In my case TU has been the best.
But TU is usually my best across all scoring models.
@Anonymous wrote:which has usually been the highest for you?
doesn't matter because they drop the highest and lowest.
I feel it's an archaic model to be still used when they could simply merge the newer models into a 3B report just as easily. The penalties under 2/4/5 are a bit heavy and from a different time. The core measurements of 5 categories is still the same but, the presence of certain items under the newer models aren't as scorable as 2/4/5.
2/4/5 leads to a lot of confusion and bewilderment from people monitoring their scores under F8/9 models to find their 2/4/5 model scores are anywhere from 30-100 points lower. I get the whole enhanced scores for bankcard / auto but, those industries are using F8/9 most of the time vs some of the CU's that still but rarely use a 2/4/5 model for everything. Even USB was using 2/4/5 for CC approvals up unitl maybe 6 months ago. One CU has been menitoned as movign to VS3.0 for approvals.
The mortgage industry needs to catch up with the times.
@Anonymous wrote:
The mortgage industry needs to catch up with the times.
The industry doesn't have a choice. Take that one up with Freddie and Fannie.
@iv wrote:
@Anonymous wrote:
The mortgage industry needs to catch up with the times.
The industry doesn't have a choice. Take that one up with Freddie and Fannie.
If they play a part in the transaction they're part of the industry right? They are private entities funded by the us government they were seized in 2008 during the crisis.

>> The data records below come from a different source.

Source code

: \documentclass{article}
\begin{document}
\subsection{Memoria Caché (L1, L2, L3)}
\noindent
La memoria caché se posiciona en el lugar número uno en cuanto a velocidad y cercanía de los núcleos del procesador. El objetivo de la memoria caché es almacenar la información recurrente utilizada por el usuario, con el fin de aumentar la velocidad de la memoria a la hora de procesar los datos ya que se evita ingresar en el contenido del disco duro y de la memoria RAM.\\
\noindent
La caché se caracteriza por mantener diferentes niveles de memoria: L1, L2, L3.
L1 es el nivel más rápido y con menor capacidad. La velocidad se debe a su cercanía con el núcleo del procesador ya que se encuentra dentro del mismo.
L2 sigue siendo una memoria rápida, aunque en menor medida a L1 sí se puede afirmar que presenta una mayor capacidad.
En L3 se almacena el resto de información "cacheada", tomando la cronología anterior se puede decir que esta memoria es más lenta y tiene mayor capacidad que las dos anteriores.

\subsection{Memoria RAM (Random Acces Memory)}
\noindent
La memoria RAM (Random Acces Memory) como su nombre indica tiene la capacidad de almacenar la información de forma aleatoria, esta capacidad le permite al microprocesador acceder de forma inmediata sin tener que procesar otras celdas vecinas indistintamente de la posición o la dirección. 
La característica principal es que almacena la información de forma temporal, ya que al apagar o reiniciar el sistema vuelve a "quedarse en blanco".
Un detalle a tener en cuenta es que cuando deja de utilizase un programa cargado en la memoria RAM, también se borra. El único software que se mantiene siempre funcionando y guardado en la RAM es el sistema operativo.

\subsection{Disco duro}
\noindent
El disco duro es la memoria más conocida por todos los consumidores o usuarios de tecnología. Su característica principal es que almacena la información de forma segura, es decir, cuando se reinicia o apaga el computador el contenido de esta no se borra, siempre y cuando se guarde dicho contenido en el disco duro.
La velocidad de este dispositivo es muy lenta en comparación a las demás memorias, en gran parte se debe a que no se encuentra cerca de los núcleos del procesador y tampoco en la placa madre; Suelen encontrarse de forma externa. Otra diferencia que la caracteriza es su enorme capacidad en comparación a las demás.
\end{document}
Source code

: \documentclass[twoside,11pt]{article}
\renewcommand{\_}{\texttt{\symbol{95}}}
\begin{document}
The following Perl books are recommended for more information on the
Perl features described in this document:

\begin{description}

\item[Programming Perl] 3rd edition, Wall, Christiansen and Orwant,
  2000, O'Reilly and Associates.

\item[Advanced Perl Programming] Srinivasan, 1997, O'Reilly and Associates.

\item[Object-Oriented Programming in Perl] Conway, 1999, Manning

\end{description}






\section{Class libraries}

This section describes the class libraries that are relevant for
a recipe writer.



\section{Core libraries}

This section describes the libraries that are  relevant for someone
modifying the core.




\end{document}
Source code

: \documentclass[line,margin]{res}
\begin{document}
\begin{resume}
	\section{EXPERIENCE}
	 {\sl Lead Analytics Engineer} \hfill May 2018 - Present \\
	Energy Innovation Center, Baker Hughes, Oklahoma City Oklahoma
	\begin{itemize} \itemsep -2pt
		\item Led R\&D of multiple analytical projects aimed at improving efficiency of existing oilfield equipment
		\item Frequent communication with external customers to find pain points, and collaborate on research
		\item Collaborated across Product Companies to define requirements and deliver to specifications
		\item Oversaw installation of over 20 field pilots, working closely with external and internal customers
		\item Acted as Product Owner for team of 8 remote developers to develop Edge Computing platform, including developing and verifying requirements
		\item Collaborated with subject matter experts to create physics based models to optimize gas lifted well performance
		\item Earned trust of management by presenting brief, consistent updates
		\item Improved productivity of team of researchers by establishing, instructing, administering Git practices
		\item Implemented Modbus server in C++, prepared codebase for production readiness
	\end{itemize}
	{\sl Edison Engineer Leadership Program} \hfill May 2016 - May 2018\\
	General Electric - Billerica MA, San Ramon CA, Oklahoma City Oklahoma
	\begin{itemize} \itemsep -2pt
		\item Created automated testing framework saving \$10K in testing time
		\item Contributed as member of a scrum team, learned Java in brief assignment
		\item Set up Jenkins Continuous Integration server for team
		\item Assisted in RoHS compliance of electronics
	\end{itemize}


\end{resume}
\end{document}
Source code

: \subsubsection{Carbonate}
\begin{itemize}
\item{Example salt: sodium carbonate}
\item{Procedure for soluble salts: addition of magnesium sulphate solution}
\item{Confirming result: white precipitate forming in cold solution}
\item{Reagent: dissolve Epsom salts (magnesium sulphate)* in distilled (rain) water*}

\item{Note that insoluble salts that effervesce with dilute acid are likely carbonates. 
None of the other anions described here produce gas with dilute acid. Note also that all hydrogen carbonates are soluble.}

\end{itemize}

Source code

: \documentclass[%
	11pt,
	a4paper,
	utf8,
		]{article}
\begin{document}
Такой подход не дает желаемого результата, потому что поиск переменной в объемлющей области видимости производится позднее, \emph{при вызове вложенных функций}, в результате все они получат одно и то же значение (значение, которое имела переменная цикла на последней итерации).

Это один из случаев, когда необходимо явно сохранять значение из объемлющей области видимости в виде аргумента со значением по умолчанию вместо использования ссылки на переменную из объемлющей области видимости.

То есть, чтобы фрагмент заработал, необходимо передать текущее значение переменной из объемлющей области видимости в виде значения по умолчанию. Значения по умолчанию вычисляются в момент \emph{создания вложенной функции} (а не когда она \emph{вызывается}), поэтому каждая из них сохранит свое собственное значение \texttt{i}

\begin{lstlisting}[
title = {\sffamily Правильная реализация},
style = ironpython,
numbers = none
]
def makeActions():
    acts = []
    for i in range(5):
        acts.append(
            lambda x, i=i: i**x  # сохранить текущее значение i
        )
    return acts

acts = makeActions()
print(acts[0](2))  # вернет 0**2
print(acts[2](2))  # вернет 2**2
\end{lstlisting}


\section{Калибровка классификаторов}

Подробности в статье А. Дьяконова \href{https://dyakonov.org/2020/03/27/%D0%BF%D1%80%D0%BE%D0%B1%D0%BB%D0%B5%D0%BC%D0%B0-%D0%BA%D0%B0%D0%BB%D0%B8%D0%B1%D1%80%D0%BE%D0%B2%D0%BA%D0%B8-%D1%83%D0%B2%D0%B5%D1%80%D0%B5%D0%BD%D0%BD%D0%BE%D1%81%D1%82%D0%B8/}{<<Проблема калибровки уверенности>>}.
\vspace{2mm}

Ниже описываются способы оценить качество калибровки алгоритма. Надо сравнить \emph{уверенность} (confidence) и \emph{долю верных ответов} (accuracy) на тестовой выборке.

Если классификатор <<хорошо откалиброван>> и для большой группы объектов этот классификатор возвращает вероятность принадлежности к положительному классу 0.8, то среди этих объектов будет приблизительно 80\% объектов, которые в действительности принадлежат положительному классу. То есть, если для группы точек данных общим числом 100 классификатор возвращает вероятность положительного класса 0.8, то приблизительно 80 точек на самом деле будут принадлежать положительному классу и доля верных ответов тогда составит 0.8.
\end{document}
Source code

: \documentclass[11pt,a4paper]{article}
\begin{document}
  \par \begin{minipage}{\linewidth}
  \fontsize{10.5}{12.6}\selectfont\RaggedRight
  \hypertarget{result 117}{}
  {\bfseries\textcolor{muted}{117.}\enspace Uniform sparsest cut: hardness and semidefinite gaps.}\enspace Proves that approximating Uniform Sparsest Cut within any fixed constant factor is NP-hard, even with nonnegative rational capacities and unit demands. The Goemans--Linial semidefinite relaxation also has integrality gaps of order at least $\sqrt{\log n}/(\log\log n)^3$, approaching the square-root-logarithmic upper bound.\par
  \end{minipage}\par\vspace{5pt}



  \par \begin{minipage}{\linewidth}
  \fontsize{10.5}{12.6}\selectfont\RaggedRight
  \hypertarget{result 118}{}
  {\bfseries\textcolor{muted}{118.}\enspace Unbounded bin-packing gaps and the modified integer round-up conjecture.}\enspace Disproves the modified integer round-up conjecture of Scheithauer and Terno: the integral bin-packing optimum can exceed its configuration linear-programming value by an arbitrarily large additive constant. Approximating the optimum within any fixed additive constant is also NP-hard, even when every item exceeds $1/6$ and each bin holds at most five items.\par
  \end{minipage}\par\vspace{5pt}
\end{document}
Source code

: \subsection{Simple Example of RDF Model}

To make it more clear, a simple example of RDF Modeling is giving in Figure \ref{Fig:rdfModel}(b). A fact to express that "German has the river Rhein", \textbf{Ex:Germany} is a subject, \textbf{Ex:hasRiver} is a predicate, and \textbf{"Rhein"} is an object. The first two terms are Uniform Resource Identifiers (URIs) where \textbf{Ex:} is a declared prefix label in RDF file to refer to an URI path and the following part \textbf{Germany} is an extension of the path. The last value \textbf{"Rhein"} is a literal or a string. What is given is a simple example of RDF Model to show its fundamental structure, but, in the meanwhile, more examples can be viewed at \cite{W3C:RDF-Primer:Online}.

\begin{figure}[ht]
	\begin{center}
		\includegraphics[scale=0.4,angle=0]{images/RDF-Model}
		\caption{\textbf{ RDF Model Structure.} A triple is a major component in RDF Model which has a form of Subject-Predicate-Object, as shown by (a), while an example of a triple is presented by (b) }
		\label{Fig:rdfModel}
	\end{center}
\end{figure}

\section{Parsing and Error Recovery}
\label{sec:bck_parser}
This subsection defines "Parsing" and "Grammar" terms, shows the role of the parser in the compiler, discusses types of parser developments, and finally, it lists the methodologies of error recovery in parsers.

@Anonymous wrote:If they play a part in the transaction they're part of the industry right?
I wouldn't say that, no.
@Anonymous wrote:
They are private entities funded by the us government they were seized in 2008 during the crisis.
Yes... I'm aware.
Further comment on that runs the risk of running into https://ficoforums.myfico.com/t5/User-Guidelines-General/5-Things-We-Don-t-Talk-About/m-p/336929#M29 - so I'll stop there.
@Anonymous wrote:
I just wanted to know if anyone thought one was a more accurate depiction over the other all things being equal. Someone people hate EQ some TU. Things like that...🤷🏾♀️
There's not really much to say about the mortgage scores themselves in that regard - they are just a reflection of the data in the reports.
I assume most people would "hate" whichever report/score had the most negative information (or incorrect information) on it, which is more a reflection of variation in CRA exclusion policies, and lenders that only report to a subset of CRAs.
But how about some random trivia? It's not possible to have a "mortgage" mid-score higher than 839.
And that highest-possible mid-score will never be on Equifax.
Why? Because none of the "mortgage" FICO scores can actually get all the way to 850.
EX2 has a real-world maximum of 844
TU4 has a real-world maximum of 839
EQ5 has a real-world maximum of 818
...so if you want a mid-score higher than 818, it must be on EX or TU.
(Also, those old "low" maximums are much harder to get to than 850s on FICO 8 or FICO 9, because 8/9 have a "buffer" above the max - the older score models don't.)